Le CTCPA va contrôler les produits importés
Pouvant être considérée comme contraire à la libre circulation des marchandises, la loi française n°2012-1442 du 24 décembre 2012 pourrait faire l'objet d'un contentieux communautaire. Mais, en attendant la décision de la Commission Européenne, les industriels s'inquiètent. "La loi française sera-t-elle respectée par les produits importés ?, questionne Vincent Truelle. Car la règle doit être la même pour tout le monde. Il ne faudrait pas discriminer les produits français. On sait que lorsqu'on négocie avec la grande distribution, chaque centime compte."

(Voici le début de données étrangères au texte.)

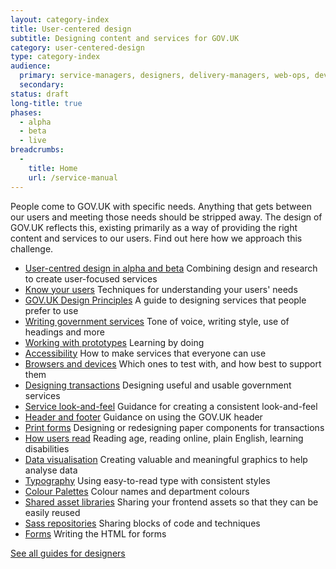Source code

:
 ```yaml
---
layout: category-index
title: User-centered design
subtitle: Designing content and services for GOV.UK
category: user-centered-design
type: category-index
audience:
  primary: service-managers, designers, delivery-managers, web-ops, developers, tech-archs, performance-analysts, user-researchers, qa, content-designers
  secondary:
status: draft
long-title: true
phases:
  - alpha
  - beta
  - live
breadcrumbs:
  -
    title: Home
    url: /service-manual
---
```


People come to GOV.UK with specific needs. Anything that gets between our users and meeting those needs should be stripped away. The design of GOV.UK reflects this, existing primarily as a way of providing the right content and services to our users. Find out here how we approach this challenge.

<ul class="link-list">
  <li><a href="/service-manual/user-centered-design/user-centered-design-alpha-beta">User-centred design in alpha and beta</a> Combining design and research to create user-focused services</li>
  <li><a href="/service-manual/user-centered-design/know-your-users">Know your users</a> Techniques for understanding your users' needs</li>
  <li><a href="https://www.gov.uk/design-principles">GOV.UK Design Principles</a>  A guide to designing services that people prefer to use</li>
  <li><a href="/service-manual/content-designers/transactions-style-guide">Writing government services</a> Tone of voice, writing style, use of headings and more</li>
  <li><a href="/service-manual/user-centered-design/working-with-prototypes">Working with prototypes</a> Learning by doing</li>
  <li><a href="/service-manual/user-centered-design/accessibility">Accessibility</a> How to make services that everyone can use</li>
  <li><a href="/service-manual/user-centered-design/browsers-and-devices">Browsers and devices</a> Which ones to test with, and how best to support them</li>
  <li><a href="/service-manual/user-centered-design/resources/writing-for-transactions">Designing transactions</a> Designing useful and usable government services</li>
  <li><a href="/service-manual/user-centered-design/service-look-and-feel">Service look-and-feel</a> Guidance for creating a consistent look-and-feel</li>
  <li><a href="/service-manual/user-centered-design/resources/header-footer">Header and footer</a> Guidance on using the GOV.UK header</li>
  <li><a href="/service-manual/user-centered-design/print-forms">Print forms</a> Designing or redesigning paper components for transactions</li>
  <li><a href="/service-manual/user-centered-design/how-users-read">How users read</a> Reading age, reading online, plain English, learning disabilities</li>
  <li><a href="/service-manual/user-centered-design/data-visualisation">Data visualisation</a> Creating valuable and meaningful graphics to help analyse data</li>
  <li><a href="/service-manual/user-centered-design/resources/typography">Typography</a> Using easy-to-read type with consistent styles</li>
  <li><a href="/service-manual/user-centered-design/resources/colour-palettes">Colour Palettes</a> Colour names and department colours</li>
  <li><a href="/service-manual/user-centered-design/resources/shared-asset-libraries">Shared asset libraries</a> Sharing your frontend assets so that they can be easily reused</li>
  <li><a href="/service-manual/user-centered-design/resources/sass-repositories">Sass repositories</a> Sharing blocks of code and techniques</li>
  <li><a href="/service-manual/user-centered-design/resources/forms">Forms</a> Writing the HTML for forms</li>
</ul>

[See all guides for designers](/service-manual/designers)
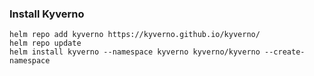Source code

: ### Install Kyverno
```
helm repo add kyverno https://kyverno.github.io/kyverno/
helm repo update 
helm install kyverno --namespace kyverno kyverno/kyverno --create-namespace
```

De ce fait, l'industrie de la conserve prend déjà les devants et le CTCPA travaille sur des méthodes de détection du bisphénol A dans les boîtes métalliques. "Il faut contrôler l'absence de bisphénol A dans la formulation même des vernis et pas seulement dans le produit alimentaire lui-même", indique Patrice Dole. Le CTCPA se chargera alors, le cas échéant, de contrôler les produits importés. Et s'ils contiennent du BPA, la profession se garde la possibilité de créer cette allégation "Sans bisphénol A". Celle-là même que les industriels avaient craint de voir apparaître sur les produits (à marques de distributeurs notamment) entre décembre 2012 et janvier 2015. "Nous craignions, à l'époque, que les produits "sans bisphénol A" jettent le doute sur les autres produits français" qui n'étaient pas encore sans BPA", explique Vincent Truelle. Désormais, il n'y a plus de frein à défendre d'un bloc toutes les conserves françaises sans BPA face aux conserves étrangères.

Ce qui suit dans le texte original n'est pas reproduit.